◆ Task prompt
State the number of lines in the material below that hold "help", and add nothing to it.

◆ Extracted material
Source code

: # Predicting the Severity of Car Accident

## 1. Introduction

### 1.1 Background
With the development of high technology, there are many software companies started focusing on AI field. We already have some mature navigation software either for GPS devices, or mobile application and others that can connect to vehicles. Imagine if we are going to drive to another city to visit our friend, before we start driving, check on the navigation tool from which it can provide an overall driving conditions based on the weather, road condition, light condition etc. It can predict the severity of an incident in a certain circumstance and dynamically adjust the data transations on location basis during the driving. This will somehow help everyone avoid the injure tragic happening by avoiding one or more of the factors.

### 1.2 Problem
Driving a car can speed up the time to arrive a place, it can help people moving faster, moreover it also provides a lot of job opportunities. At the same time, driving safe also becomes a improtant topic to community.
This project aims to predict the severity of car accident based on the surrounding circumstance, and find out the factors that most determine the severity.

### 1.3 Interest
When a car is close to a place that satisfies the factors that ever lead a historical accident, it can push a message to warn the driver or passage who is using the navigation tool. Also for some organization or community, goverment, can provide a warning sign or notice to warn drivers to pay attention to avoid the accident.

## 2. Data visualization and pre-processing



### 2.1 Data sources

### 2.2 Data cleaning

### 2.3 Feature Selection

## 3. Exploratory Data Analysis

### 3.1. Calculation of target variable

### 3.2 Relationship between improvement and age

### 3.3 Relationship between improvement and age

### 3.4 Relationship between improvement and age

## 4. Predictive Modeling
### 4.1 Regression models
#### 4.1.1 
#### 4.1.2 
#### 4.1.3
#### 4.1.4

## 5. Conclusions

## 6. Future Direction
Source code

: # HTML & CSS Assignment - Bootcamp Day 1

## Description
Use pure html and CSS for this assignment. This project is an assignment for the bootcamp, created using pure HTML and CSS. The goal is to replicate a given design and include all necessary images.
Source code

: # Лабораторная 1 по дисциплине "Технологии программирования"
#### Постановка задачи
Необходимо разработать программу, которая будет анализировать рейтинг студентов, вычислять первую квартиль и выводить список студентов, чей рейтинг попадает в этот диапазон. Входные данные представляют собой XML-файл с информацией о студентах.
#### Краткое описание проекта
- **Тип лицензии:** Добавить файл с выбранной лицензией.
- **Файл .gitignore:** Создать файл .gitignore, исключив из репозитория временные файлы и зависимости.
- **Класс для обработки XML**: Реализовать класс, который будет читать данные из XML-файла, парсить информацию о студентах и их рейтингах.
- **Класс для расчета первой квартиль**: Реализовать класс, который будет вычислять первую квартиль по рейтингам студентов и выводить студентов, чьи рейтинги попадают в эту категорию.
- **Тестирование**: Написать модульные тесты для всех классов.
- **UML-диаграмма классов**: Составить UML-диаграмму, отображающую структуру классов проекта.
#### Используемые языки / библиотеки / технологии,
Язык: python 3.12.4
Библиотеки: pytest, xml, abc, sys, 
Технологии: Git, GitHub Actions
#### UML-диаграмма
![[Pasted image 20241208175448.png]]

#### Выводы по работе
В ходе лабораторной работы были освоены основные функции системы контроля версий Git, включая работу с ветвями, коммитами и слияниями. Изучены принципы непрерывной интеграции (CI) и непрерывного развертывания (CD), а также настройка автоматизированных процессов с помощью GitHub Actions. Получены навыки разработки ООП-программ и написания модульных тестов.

◆ Response below
2